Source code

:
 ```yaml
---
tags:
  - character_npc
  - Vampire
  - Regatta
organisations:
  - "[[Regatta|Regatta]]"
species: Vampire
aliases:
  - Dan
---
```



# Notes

------

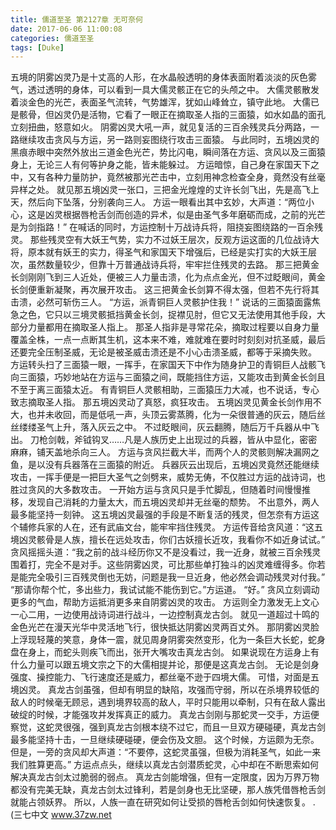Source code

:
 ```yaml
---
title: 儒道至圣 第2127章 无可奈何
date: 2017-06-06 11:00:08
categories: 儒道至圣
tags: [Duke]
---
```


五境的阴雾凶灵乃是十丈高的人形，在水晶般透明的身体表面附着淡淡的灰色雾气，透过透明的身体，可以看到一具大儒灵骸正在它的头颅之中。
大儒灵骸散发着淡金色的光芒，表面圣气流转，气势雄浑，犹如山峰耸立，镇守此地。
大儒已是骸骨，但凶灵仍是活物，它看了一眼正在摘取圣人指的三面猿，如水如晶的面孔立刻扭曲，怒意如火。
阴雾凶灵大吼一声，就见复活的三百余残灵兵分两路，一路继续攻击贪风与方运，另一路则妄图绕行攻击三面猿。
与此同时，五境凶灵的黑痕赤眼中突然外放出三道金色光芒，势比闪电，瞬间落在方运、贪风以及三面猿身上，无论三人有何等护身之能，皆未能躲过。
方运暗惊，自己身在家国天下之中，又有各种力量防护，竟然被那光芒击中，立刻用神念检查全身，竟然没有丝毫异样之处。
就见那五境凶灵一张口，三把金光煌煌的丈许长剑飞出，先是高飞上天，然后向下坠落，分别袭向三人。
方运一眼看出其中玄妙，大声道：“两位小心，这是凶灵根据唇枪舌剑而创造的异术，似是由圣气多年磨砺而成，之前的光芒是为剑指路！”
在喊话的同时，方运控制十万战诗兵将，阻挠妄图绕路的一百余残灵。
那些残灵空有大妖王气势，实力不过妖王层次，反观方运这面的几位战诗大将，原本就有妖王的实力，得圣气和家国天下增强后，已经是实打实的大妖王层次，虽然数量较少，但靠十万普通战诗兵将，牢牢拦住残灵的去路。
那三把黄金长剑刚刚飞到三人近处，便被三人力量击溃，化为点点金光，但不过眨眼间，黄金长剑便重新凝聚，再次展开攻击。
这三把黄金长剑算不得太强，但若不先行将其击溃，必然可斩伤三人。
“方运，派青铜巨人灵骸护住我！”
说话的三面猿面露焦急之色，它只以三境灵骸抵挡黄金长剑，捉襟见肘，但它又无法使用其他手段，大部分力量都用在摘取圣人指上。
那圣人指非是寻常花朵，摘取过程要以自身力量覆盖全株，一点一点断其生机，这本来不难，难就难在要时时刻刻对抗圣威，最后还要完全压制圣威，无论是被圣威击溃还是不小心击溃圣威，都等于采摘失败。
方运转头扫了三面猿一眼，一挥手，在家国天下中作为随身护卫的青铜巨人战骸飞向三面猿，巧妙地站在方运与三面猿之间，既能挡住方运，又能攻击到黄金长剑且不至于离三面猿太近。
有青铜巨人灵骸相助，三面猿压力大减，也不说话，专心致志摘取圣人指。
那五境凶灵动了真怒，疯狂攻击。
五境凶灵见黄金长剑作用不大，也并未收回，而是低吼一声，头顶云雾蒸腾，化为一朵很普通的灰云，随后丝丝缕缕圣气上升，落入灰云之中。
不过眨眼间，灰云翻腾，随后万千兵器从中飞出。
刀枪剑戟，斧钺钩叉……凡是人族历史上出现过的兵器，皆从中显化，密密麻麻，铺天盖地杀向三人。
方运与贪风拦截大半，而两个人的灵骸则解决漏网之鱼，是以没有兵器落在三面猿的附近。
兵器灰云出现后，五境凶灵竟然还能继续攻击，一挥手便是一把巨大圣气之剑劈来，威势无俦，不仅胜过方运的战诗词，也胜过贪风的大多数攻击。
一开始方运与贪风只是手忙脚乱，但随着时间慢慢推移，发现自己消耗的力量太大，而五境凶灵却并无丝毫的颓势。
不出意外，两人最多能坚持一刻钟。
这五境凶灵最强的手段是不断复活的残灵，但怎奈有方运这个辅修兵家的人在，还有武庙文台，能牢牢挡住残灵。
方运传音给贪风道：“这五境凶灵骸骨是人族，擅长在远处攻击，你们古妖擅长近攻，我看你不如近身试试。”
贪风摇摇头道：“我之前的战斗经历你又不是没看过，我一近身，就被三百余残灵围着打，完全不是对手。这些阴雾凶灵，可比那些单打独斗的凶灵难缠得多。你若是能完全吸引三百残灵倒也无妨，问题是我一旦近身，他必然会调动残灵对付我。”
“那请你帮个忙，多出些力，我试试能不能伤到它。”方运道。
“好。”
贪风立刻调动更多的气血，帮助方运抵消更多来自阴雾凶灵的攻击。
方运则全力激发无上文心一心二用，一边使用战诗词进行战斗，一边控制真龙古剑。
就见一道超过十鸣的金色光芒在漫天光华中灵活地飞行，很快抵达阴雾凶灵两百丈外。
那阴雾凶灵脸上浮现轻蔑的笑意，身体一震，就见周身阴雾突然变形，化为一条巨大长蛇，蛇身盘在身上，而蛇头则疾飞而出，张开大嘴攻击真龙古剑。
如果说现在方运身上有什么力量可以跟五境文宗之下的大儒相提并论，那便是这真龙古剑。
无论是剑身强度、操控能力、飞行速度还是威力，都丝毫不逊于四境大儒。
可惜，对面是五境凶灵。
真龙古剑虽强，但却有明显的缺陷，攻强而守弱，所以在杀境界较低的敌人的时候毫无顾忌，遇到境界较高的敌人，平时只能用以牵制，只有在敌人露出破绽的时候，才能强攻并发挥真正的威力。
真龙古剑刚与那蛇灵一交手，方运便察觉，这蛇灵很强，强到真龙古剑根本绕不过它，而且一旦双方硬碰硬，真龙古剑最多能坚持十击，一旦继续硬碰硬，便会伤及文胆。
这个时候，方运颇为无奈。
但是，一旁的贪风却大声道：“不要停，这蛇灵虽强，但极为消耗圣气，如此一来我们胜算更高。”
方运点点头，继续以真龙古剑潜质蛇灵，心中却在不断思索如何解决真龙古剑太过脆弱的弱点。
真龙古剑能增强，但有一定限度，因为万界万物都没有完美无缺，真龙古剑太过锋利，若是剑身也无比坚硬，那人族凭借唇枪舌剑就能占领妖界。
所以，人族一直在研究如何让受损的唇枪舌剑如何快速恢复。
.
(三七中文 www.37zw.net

------

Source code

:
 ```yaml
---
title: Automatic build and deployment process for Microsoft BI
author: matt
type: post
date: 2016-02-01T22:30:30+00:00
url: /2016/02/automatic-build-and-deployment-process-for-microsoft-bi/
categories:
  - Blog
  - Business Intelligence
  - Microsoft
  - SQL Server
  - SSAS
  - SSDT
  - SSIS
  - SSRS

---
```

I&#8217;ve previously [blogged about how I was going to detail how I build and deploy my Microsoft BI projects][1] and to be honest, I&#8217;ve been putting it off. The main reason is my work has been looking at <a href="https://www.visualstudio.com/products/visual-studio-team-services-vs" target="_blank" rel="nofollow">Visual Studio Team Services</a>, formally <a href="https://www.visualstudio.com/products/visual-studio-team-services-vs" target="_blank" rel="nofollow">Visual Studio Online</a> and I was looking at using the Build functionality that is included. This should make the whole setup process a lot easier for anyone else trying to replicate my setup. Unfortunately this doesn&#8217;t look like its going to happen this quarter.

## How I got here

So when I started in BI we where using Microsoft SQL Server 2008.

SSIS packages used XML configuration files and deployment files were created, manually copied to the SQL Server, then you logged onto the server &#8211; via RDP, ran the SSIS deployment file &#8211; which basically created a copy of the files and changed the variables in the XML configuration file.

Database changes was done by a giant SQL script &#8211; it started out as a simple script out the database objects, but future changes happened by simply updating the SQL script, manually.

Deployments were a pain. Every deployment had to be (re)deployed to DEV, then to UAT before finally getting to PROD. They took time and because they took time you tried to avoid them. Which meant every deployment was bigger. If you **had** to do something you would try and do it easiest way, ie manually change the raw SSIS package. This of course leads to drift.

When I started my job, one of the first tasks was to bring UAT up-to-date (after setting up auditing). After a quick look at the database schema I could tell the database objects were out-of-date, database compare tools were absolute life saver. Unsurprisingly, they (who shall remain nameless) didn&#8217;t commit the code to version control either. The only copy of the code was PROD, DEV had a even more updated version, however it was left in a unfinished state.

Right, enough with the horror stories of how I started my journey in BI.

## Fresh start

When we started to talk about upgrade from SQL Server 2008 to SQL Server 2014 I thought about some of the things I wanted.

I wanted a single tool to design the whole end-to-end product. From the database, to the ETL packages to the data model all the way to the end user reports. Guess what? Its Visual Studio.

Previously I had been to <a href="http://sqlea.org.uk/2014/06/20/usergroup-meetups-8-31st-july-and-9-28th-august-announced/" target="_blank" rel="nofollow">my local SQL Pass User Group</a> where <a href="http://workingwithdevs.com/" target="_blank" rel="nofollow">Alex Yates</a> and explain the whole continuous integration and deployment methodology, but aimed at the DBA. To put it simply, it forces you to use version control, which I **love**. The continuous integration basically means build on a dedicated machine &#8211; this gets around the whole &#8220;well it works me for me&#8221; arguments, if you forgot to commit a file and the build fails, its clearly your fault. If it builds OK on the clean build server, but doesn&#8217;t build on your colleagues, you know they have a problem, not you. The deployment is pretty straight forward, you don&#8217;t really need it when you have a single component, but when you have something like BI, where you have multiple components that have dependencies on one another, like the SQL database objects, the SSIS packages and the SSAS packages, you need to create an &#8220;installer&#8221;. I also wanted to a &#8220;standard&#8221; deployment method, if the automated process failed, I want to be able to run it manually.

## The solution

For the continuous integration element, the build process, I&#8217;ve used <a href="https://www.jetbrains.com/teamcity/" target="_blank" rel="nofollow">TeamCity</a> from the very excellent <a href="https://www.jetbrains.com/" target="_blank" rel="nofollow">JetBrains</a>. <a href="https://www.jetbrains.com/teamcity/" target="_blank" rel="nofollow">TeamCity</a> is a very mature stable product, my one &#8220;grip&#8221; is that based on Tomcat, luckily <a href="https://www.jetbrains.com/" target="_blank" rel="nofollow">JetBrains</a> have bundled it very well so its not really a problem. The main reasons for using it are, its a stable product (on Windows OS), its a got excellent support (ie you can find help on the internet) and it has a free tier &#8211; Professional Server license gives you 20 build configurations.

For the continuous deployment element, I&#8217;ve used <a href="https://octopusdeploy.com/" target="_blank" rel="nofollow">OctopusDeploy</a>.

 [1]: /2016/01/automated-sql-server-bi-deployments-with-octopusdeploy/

------

» **Exercise directions**
Using the material above, transcribe exactly the lines from the line with "兵器灰云出现后，五境凶灵竟然" to the line with "(三七中文 www.37zw.net"; both count, and nothing else goes in.

» **Exercise result**
兵器灰云出现后，五境凶灵竟然还能继续攻击，一挥手便是一把巨大圣气之剑劈来，威势无俦，不仅胜过方运的战诗词，也胜过贪风的大多数攻击。
一开始方运与贪风只是手忙脚乱，但随着时间慢慢推移，发现自己消耗的力量太大，而五境凶灵却并无丝毫的颓势。
不出意外，两人最多能坚持一刻钟。
这五境凶灵最强的手段是不断复活的残灵，但怎奈有方运这个辅修兵家的人在，还有武庙文台，能牢牢挡住残灵。
方运传音给贪风道：“这五境凶灵骸骨是人族，擅长在远处攻击，你们古妖擅长近攻，我看你不如近身试试。”
贪风摇摇头道：“我之前的战斗经历你又不是没看过，我一近身，就被三百余残灵围着打，完全不是对手。这些阴雾凶灵，可比那些单打独斗的凶灵难缠得多。你若是能完全吸引三百残灵倒也无妨，问题是我一旦近身，他必然会调动残灵对付我。”
“那请你帮个忙，多出些力，我试试能不能伤到它。”方运道。
“好。”
贪风立刻调动更多的气血，帮助方运抵消更多来自阴雾凶灵的攻击。
方运则全力激发无上文心一心二用，一边使用战诗词进行战斗，一边控制真龙古剑。
就见一道超过十鸣的金色光芒在漫天光华中灵活地飞行，很快抵达阴雾凶灵两百丈外。
那阴雾凶灵脸上浮现轻蔑的笑意，身体一震，就见周身阴雾突然变形，化为一条巨大长蛇，蛇身盘在身上，而蛇头则疾飞而出，张开大嘴攻击真龙古剑。
如果说现在方运身上有什么力量可以跟五境文宗之下的大儒相提并论，那便是这真龙古剑。
无论是剑身强度、操控能力、飞行速度还是威力，都丝毫不逊于四境大儒。
可惜，对面是五境凶灵。
真龙古剑虽强，但却有明显的缺陷，攻强而守弱，所以在杀境界较低的敌人的时候毫无顾忌，遇到境界较高的敌人，平时只能用以牵制，只有在敌人露出破绽的时候，才能强攻并发挥真正的威力。
真龙古剑刚与那蛇灵一交手，方运便察觉，这蛇灵很强，强到真龙古剑根本绕不过它，而且一旦双方硬碰硬，真龙古剑最多能坚持十击，一旦继续硬碰硬，便会伤及文胆。
这个时候，方运颇为无奈。
但是，一旁的贪风却大声道：“不要停，这蛇灵虽强，但极为消耗圣气，如此一来我们胜算更高。”
方运点点头，继续以真龙古剑潜质蛇灵，心中却在不断思索如何解决真龙古剑太过脆弱的弱点。
真龙古剑能增强，但有一定限度，因为万界万物都没有完美无缺，真龙古剑太过锋利，若是剑身也无比坚硬，那人族凭借唇枪舌剑就能占领妖界。
所以，人族一直在研究如何让受损的唇枪舌剑如何快速恢复。
.
(三七中文 www.37zw.net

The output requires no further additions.